Athletes themselves aspire to preserve this illusion of immortality. Many athletes are concerned with the post-self: the history they leave behind and how they will be remembered in the future. Sports are a way for athletes to leave their mark on the world, to be immortalized in their peak physicality and achievement. When Roger Bannister finished the incredible feat of breaking the four-minute mile, he said, “I felt that the moment of a lifetime had come. There was no pain, only a great unity of movement and aim. The world seemed to stand still, or did not exist […] I felt at that moment that it was my chance to do one thing supremely well.” Bannister describes this moment with a sense of transcending the physical form, feeling connected beyond the physical act he was doing and referencing the spirituality of the moment. He knew this was the pinnacle of his career, the defining moment of his post-self in which he will be immortalized.

This immortalization extends beyond the athlete. Their family and friends are immortalized with them by virtue of being intertwined in their lives. Some athletes feel the pressure of biological immortality. They feel a need to preserve the memory of their bloodline, to honor their ancestors and parents through their physical achievements. Biological immortality ensures this sacrifice of the body is purposeful. Athletes want to ensure that not only themselves but also the people they love are immortalized.

The general public, strangers to the athletes competing, still finds immortality by living through the athletes’ performances. Writer Fred Exley reflected on his connection with football and its players as “It smacked of something old, something traditional, something unclouded by legerdemain and subterfuge. It had that kind of power over me, drawing me back with the force of something known, scarcely remembered, elusive as integrity — perhaps it was no more than the force of a forgotten childhood. Whatever it was, I gave myself up to the Giants utterly. The recompense I gained was the feeling of being alive.” 

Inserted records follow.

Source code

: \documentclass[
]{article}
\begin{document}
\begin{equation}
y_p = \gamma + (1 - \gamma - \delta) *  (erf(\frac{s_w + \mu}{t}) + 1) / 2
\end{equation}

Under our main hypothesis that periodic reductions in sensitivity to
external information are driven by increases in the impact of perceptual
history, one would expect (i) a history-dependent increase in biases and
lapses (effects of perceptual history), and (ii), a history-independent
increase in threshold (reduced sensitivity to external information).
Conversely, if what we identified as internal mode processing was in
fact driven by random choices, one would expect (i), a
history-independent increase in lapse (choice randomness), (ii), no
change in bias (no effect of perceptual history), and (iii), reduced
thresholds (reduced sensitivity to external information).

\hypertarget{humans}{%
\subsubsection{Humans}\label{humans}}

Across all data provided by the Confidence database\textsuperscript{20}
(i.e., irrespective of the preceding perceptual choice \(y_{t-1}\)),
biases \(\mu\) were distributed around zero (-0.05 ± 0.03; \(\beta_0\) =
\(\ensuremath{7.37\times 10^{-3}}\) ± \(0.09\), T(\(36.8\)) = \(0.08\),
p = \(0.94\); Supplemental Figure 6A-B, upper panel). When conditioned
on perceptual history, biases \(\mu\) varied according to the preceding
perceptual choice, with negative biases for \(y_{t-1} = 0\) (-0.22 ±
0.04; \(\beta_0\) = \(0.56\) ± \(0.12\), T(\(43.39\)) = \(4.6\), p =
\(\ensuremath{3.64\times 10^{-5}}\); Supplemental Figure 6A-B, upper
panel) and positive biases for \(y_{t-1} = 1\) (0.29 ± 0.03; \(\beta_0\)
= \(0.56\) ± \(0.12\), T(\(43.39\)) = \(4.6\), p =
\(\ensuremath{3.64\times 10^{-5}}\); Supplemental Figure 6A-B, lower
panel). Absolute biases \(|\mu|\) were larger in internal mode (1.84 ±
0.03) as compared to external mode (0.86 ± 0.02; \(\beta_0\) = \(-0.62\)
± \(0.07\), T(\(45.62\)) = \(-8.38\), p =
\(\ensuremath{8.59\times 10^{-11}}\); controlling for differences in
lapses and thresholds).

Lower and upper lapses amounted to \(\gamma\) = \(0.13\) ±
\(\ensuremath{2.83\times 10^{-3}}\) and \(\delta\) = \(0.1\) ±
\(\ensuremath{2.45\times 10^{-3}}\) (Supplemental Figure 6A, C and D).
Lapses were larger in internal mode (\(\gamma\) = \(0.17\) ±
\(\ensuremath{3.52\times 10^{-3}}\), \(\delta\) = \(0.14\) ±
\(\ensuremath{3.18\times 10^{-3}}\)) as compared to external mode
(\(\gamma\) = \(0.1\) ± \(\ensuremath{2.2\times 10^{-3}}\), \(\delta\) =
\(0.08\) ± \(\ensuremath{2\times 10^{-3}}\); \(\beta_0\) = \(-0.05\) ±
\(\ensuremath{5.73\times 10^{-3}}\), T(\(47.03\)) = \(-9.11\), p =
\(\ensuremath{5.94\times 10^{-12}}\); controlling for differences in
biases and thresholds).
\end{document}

Exley was not an athlete himself. Like many Americans enchanted by sports culture, he found his immortality by defining himself with a team and living vicariously through the athletes performing. Supporting these immortal athletes made him feel alive. 

Dying is a part of living. We avoid discussing death because it embodies all that we fear as humans: the unknown and uncontrollable. Sports are antithetical to death. Sports celebrate people who are in control of their bodies and how they move in space. They are able to push past the confines of the physical body to levels that seem impossible. They inspire us to believe that we also can achieve these feats. We too can outwit our own biology. 

Athletes show us the power of the human body. But there is equal merit in viewing athletics as a celebration of the body in all of its glory — its power and its fragility. Perhaps we focus on remembering athletes and ourselves in not only our greatest triumphs but also in our failures. We can focus less on ways to immortalize ourselves and more on ways to celebrate our mortality.